SOURCE MATERIAL below:

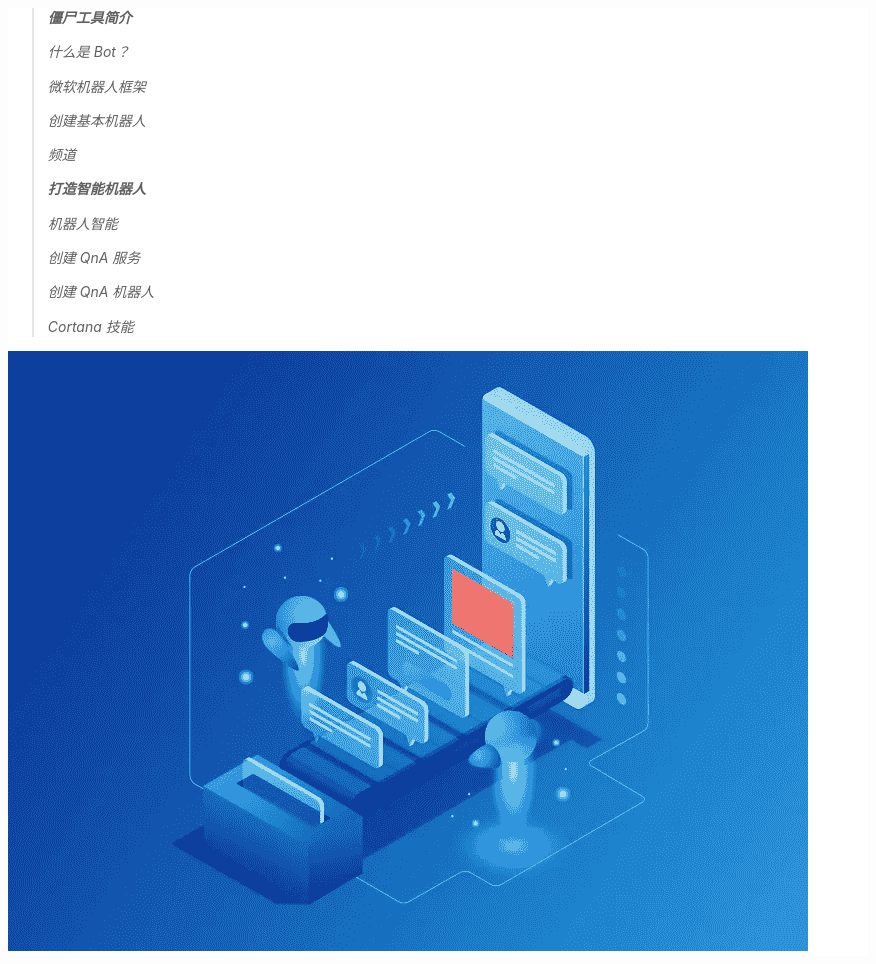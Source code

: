 > ***僵尸工具简介***
> 
> *什么是 Bot？*
> 
> *微软机器人框架*
> 
> *创建基本机器人*
> 
> *频道*
> 
> ***打造智能机器人***
> 
> *机器人智能*
> 
> *创建 QnA 服务*
> 
> *创建 QnA 机器人*
> 
> *Cortana 技能*

![](img/9c364d3b90f3608fc3ad2577eca3ed4e.png)
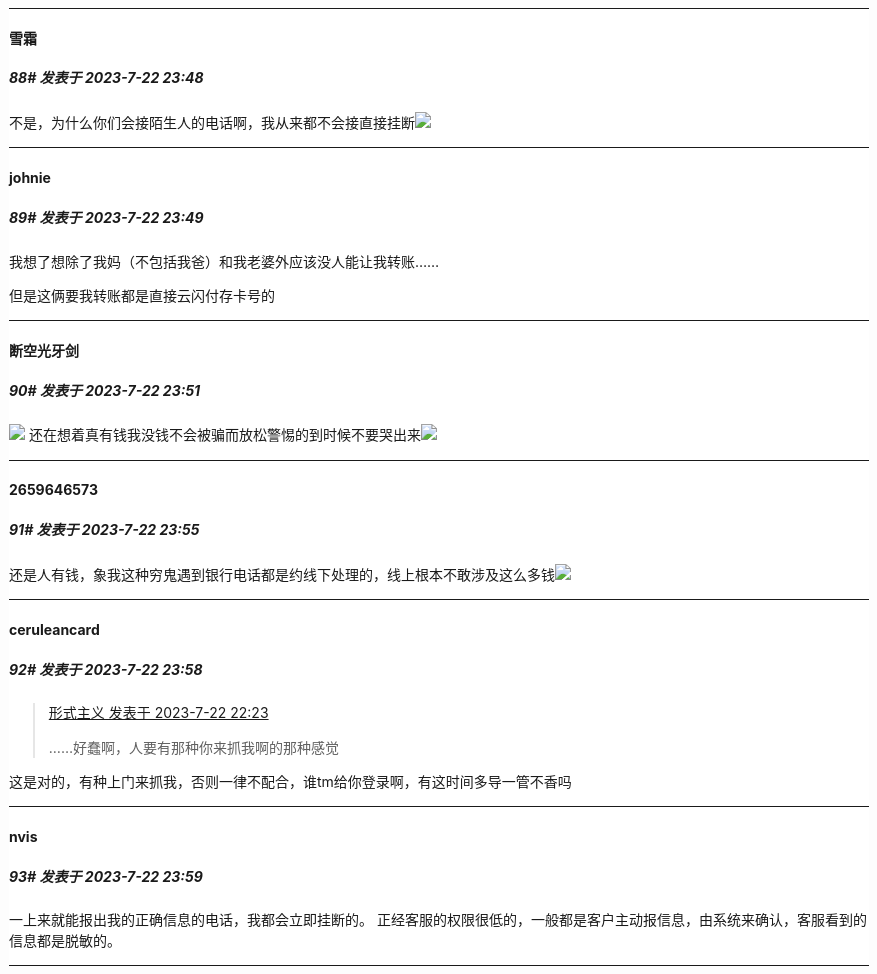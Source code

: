 *****

####  雪霜  
##### 88#       发表于 2023-7-22 23:48

不是，为什么你们会接陌生人的电话啊，我从来都不会接直接挂断<img src="https://static.saraba1st.com/image/smiley/face2017/067.png" referrerpolicy="no-referrer">

*****

####  johnie  
##### 89#       发表于 2023-7-22 23:49

我想了想除了我妈（不包括我爸）和我老婆外应该没人能让我转账……

但是这俩要我转账都是直接云闪付存卡号的

*****

####  断空光牙剑  
##### 90#       发表于 2023-7-22 23:51

<img src="https://static.saraba1st.com/image/smiley/face2017/067.png" referrerpolicy="no-referrer">
还在想着真有钱我没钱不会被骗而放松警惕的到时候不要哭出来<img src="https://static.saraba1st.com/image/smiley/face2017/067.png" referrerpolicy="no-referrer">


*****

####  2659646573  
##### 91#       发表于 2023-7-22 23:55

还是人有钱，象我这种穷鬼遇到银行电话都是约线下处理的，线上根本不敢涉及这么多钱<img src="https://static.saraba1st.com/image/smiley/face2017/067.png" referrerpolicy="no-referrer">

*****

####  ceruleancard  
##### 92#       发表于 2023-7-22 23:58

<blockquote><a href="httphttps://bbs.saraba1st.com/2b/forum.php?mod=redirect&amp;goto=findpost&amp;pid=61754193&amp;ptid=2145477" target="_blank">形式主义 发表于 2023-7-22 22:23</a>

……好蠢啊，人要有那种你来抓我啊的那种感觉</blockquote>
这是对的，有种上门来抓我，否则一律不配合，谁tm给你登录啊，有这时间多导一管不香吗

*****

####  nvis  
##### 93#       发表于 2023-7-22 23:59

一上来就能报出我的正确信息的电话，我都会立即挂断的。
正经客服的权限很低的，一般都是客户主动报信息，由系统来确认，客服看到的信息都是脱敏的。

*****
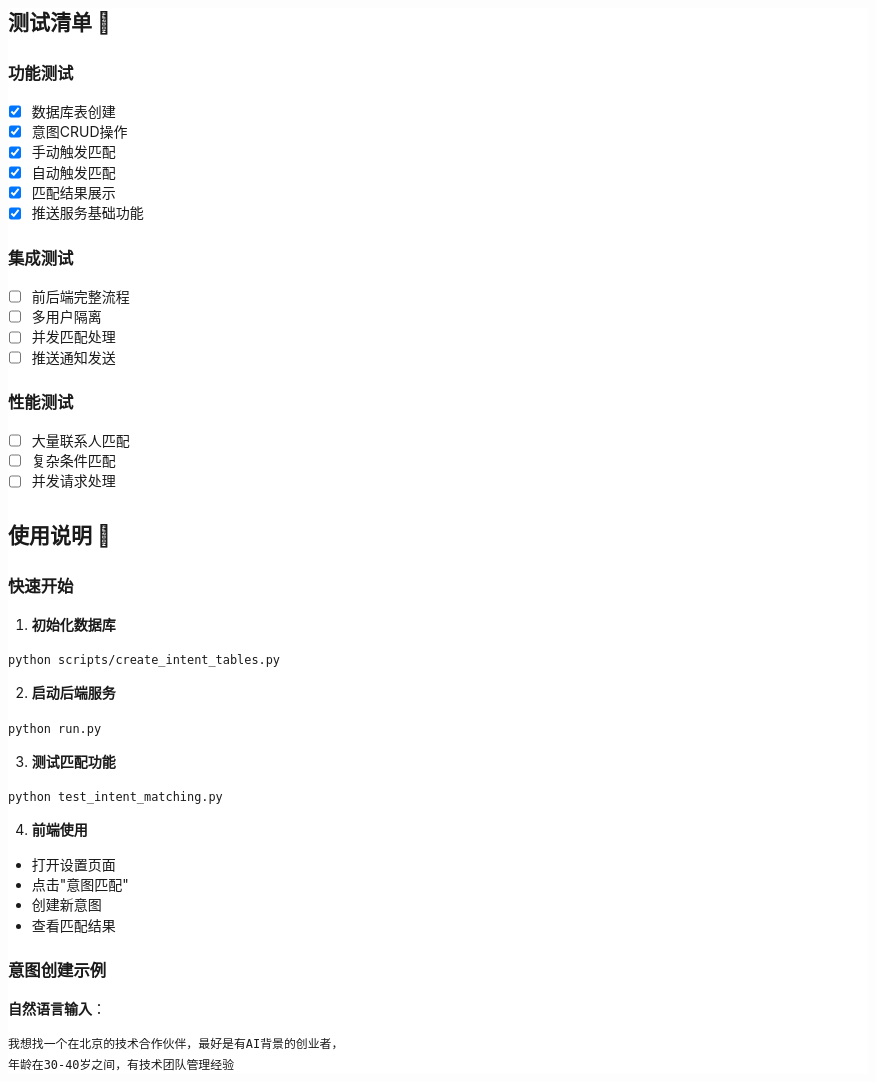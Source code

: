 ## 测试清单 📝

### 功能测试
- [x] 数据库表创建
- [x] 意图CRUD操作
- [x] 手动触发匹配
- [x] 自动触发匹配
- [x] 匹配结果展示
- [x] 推送服务基础功能

### 集成测试
- [ ] 前后端完整流程
- [ ] 多用户隔离
- [ ] 并发匹配处理
- [ ] 推送通知发送

### 性能测试
- [ ] 大量联系人匹配
- [ ] 复杂条件匹配
- [ ] 并发请求处理

## 使用说明 📖

### 快速开始

1. **初始化数据库**
```bash
python scripts/create_intent_tables.py
```

2. **启动后端服务**
```bash
python run.py
```

3. **测试匹配功能**
```bash
python test_intent_matching.py
```

4. **前端使用**
- 打开设置页面
- 点击"意图匹配"
- 创建新意图
- 查看匹配结果

### 意图创建示例

**自然语言输入**：
```
我想找一个在北京的技术合作伙伴，最好是有AI背景的创业者，
年龄在30-40岁之间，有技术团队管理经验
```
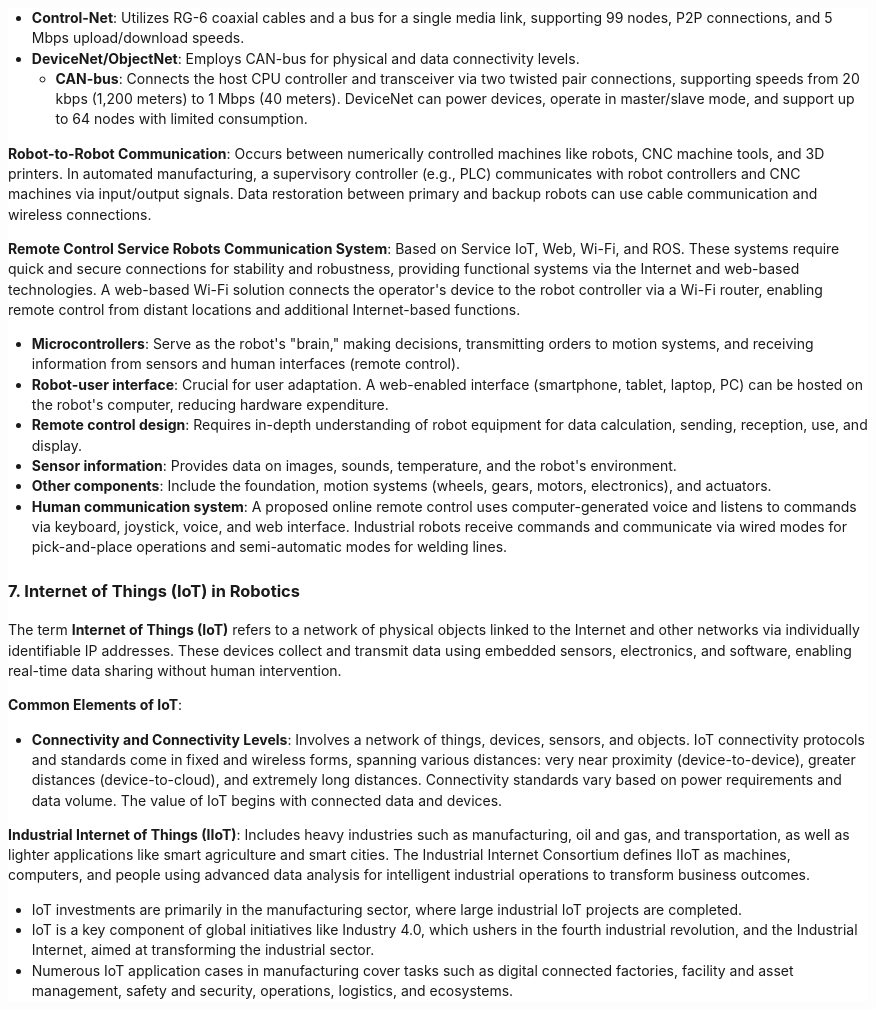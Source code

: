 *   **Control-Net**: Utilizes RG-6 coaxial cables and a bus for a single media link, supporting 99 nodes, P2P connections, and 5 Mbps upload/download speeds.
*   **DeviceNet/ObjectNet**: Employs CAN-bus for physical and data connectivity levels.
    *   **CAN-bus**: Connects the host CPU controller and transceiver via two twisted pair connections, supporting speeds from 20 kbps (1,200 meters) to 1 Mbps (40 meters). DeviceNet can power devices, operate in master/slave mode, and support up to 64 nodes with limited consumption.

**Robot-to-Robot Communication**: Occurs between numerically controlled machines like robots, CNC machine tools, and 3D printers. In automated manufacturing, a supervisory controller (e.g., PLC) communicates with robot controllers and CNC machines via input/output signals. Data restoration between primary and backup robots can use cable communication and wireless connections.

**Remote Control Service Robots Communication System**: Based on Service IoT, Web, Wi-Fi, and ROS. These systems require quick and secure connections for stability and robustness, providing functional systems via the Internet and web-based technologies. A web-based Wi-Fi solution connects the operator's device to the robot controller via a Wi-Fi router, enabling remote control from distant locations and additional Internet-based functions.
*   **Microcontrollers**: Serve as the robot's "brain," making decisions, transmitting orders to motion systems, and receiving information from sensors and human interfaces (remote control).
*   **Robot-user interface**: Crucial for user adaptation. A web-enabled interface (smartphone, tablet, laptop, PC) can be hosted on the robot's computer, reducing hardware expenditure.
*   **Remote control design**: Requires in-depth understanding of robot equipment for data calculation, sending, reception, use, and display.
*   **Sensor information**: Provides data on images, sounds, temperature, and the robot's environment.
*   **Other components**: Include the foundation, motion systems (wheels, gears, motors, electronics), and actuators.
*   **Human communication system**: A proposed online remote control uses computer-generated voice and listens to commands via keyboard, joystick, voice, and web interface.
Industrial robots receive commands and communicate via wired modes for pick-and-place operations and semi-automatic modes for welding lines.

### 7. Internet of Things (IoT) in Robotics

The term **Internet of Things (IoT)** refers to a network of physical objects linked to the Internet and other networks via individually identifiable IP addresses. These devices collect and transmit data using embedded sensors, electronics, and software, enabling real-time data sharing without human intervention.

**Common Elements of IoT**:
*   **Connectivity and Connectivity Levels**: Involves a network of things, devices, sensors, and objects. IoT connectivity protocols and standards come in fixed and wireless forms, spanning various distances: very near proximity (device-to-device), greater distances (device-to-cloud), and extremely long distances. Connectivity standards vary based on power requirements and data volume. The value of IoT begins with connected data and devices.

**Industrial Internet of Things (IIoT)**: Includes heavy industries such as manufacturing, oil and gas, and transportation, as well as lighter applications like smart agriculture and smart cities. The Industrial Internet Consortium defines IIoT as machines, computers, and people using advanced data analysis for intelligent industrial operations to transform business outcomes.
*   IoT investments are primarily in the manufacturing sector, where large industrial IoT projects are completed.
*   IoT is a key component of global initiatives like Industry 4.0, which ushers in the fourth industrial revolution, and the Industrial Internet, aimed at transforming the industrial sector.
*   Numerous IoT application cases in manufacturing cover tasks such as digital connected factories, facility and asset management, safety and security, operations, logistics, and ecosystems.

End of SOURCE MATERIAL.

* WORK REQUIRED:
Could you show every line of the material that includes the string "commands"?

* SOLVED EXERCISE:
*   **Human communication system**: A proposed online remote control uses computer-generated voice and listens to commands via keyboard, joystick, voice, and web interface.
Industrial robots receive commands and communicate via wired modes for pick-and-place operations and semi-automatic modes for welding lines.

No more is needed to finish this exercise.